Mr. Speaker, this is one of the great frustrations of this whole situation. We have had Canada Post management claim that there is a huge backlog. We have reports from the people who actually work in the facilities where the trucks are saying that those numbers are hugely inflated.
As the member rightly pointed out, we have Canada Post telling mail services outside of Canada not to send mail into Canada and then saying, “Oh my God, nobody's sending mail to Canada. This is terrible. We need to have back-to-work legislation”. We have a minister who herself got up earlier and talked about people's assistance cheques not being delivered. She failed to mention the fact that, actually, Canada Post management told its employees that they were not allowed to deliver that mail.
This has been part of the problem all along.
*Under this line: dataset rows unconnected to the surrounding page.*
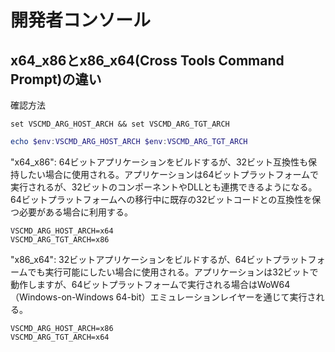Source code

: # 開発者コンソール

## x64_x86とx86_x64(Cross Tools Command Prompt)の違い

確認方法

```console
set VSCMD_ARG_HOST_ARCH && set VSCMD_ARG_TGT_ARCH
```

```powershell
echo $env:VSCMD_ARG_HOST_ARCH $env:VSCMD_ARG_TGT_ARCH
```

"x64_x86": 64ビットアプリケーションをビルドするが、32ビット互換性も保持したい場合に使用される。アプリケーションは64ビットプラットフォームで実行されるが、32ビットのコンポーネントやDLLとも連携できるようになる。64ビットプラットフォームへの移行中に既存の32ビットコードとの互換性を保つ必要がある場合に利用する。

```console
VSCMD_ARG_HOST_ARCH=x64
VSCMD_ARG_TGT_ARCH=x86
```

"x86_x64": 32ビットアプリケーションをビルドするが、64ビットプラットフォームでも実行可能にしたい場合に使用される。アプリケーションは32ビットで動作しますが、64ビットプラットフォームで実行される場合はWoW64（Windows-on-Windows 64-bit）エミュレーションレイヤーを通じて実行される。

```console
VSCMD_ARG_HOST_ARCH=x86
VSCMD_ARG_TGT_ARCH=x64
```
It is consistent with the pattern of signalling we have seen from the government when it decided to ignore the attack on sick and vulnerable workers and when it signalled, only a couple of weeks into the strike, that it was contemplating back-to-work legislation. It has been complicit in, and in fact, is now starting to repeat, these trumped-up claims by management about a crisis.
These are textbook strike-breaking techniques. It is not a mystery what they are doing or where the ideas come from. This is the way these things are done. To see a government that says that it is pro-labour and wants to defend the middle class and have a good relationship with Canada's unions using the textbook techniques of strike-breaking, right here in this place with its legislation, is just too much to take, frankly. It makes me really angry. I hope Canadians out there who are working people who want fairness in their workplaces and fair wages are paying attention and can see through this sham.